Give the records below again exactly, and exclude each picture.

MATERIAL FOR THIS EXERCISE:

╔══

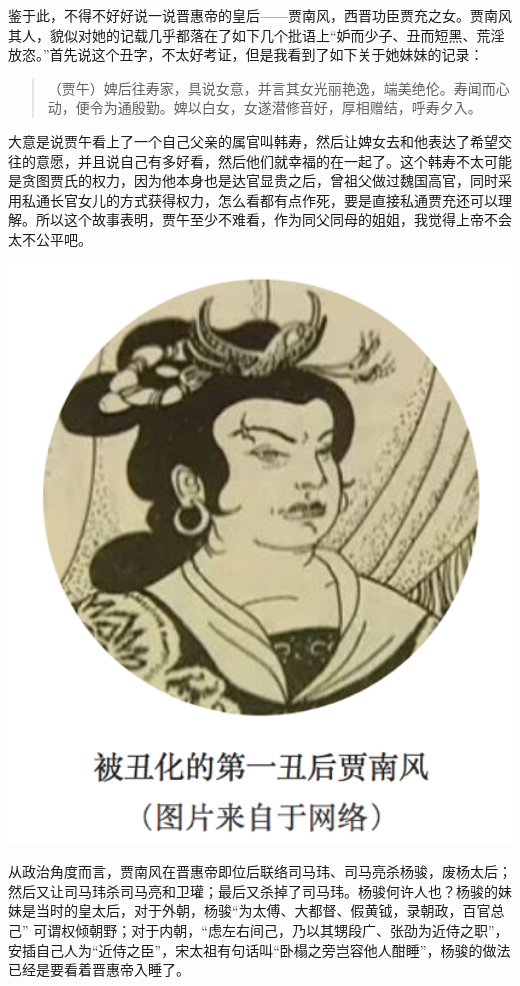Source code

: \documentclass[]{book}
\begin{document}
鉴于此，不得不好好说一说晋惠帝的皇后------贾南风，西晋功臣贾充之女。贾南风其人，貌似对她的记载几乎都落在了如下几个批语上``妒而少子、丑而短黑、荒淫放恣。''首先说这个丑字，不太好考证，但是我看到了如下关于她妹妹的记录：

\begin{quote}
（贾午）婢后往寿家，具说女意，并言其女光丽艳逸，端美绝伦。寿闻而心动，便令为通殷勤。婢以白女，女遂潜修音好，厚相赠结，呼寿夕入。
\end{quote}

大意是说贾午看上了一个自己父亲的属官叫韩寿，然后让婢女去和他表达了希望交往的意愿，并且说自己有多好看，然后他们就幸福的在一起了。这个韩寿不太可能是贪图贾氏的权力，因为他本身也是达官显贵之后，曾祖父做过魏国高官，同时采用私通长官女儿的方式获得权力，怎么看都有点作死，要是直接私通贾充还可以理解。所以这个故事表明，贾午至少不难看，作为同父同母的姐姐，我觉得上帝不会太不公平吧。

\includegraphics[width=5.79in]{images/his7}

从政治角度而言，贾南风在晋惠帝即位后联络司马玮、司马亮杀杨骏，废杨太后；然后又让司马玮杀司马亮和卫瓘；最后又杀掉了司马玮。杨骏何许人也？杨骏的妹妹是当时的皇太后，对于外朝，杨骏``为太傅、大都督、假黄钺，录朝政，百官总己''
可谓权倾朝野；对于内朝，``虑左右间己，乃以其甥段广、张劭为近侍之职''，安插自己人为``近侍之臣''，宋太祖有句话叫``卧榻之旁岂容他人酣睡''，杨骏的做法已经是要看着晋惠帝入睡了。
\end{document}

╚══

TASK RESPONSE:
Source code

: \documentclass[]{book}
\begin{document}
鉴于此，不得不好好说一说晋惠帝的皇后------贾南风，西晋功臣贾充之女。贾南风其人，貌似对她的记载几乎都落在了如下几个批语上``妒而少子、丑而短黑、荒淫放恣。''首先说这个丑字，不太好考证，但是我看到了如下关于她妹妹的记录：

\begin{quote}
（贾午）婢后往寿家，具说女意，并言其女光丽艳逸，端美绝伦。寿闻而心动，便令为通殷勤。婢以白女，女遂潜修音好，厚相赠结，呼寿夕入。
\end{quote}

大意是说贾午看上了一个自己父亲的属官叫韩寿，然后让婢女去和他表达了希望交往的意愿，并且说自己有多好看，然后他们就幸福的在一起了。这个韩寿不太可能是贪图贾氏的权力，因为他本身也是达官显贵之后，曾祖父做过魏国高官，同时采用私通长官女儿的方式获得权力，怎么看都有点作死，要是直接私通贾充还可以理解。所以这个故事表明，贾午至少不难看，作为同父同母的姐姐，我觉得上帝不会太不公平吧。

\includegraphics[width=5.79in]{images/his7}

从政治角度而言，贾南风在晋惠帝即位后联络司马玮、司马亮杀杨骏，废杨太后；然后又让司马玮杀司马亮和卫瓘；最后又杀掉了司马玮。杨骏何许人也？杨骏的妹妹是当时的皇太后，对于外朝，杨骏``为太傅、大都督、假黄钺，录朝政，百官总己''
可谓权倾朝野；对于内朝，``虑左右间己，乃以其甥段广、张劭为近侍之职''，安插自己人为``近侍之臣''，宋太祖有句话叫``卧榻之旁岂容他人酣睡''，杨骏的做法已经是要看着晋惠帝入睡了。
\end{document}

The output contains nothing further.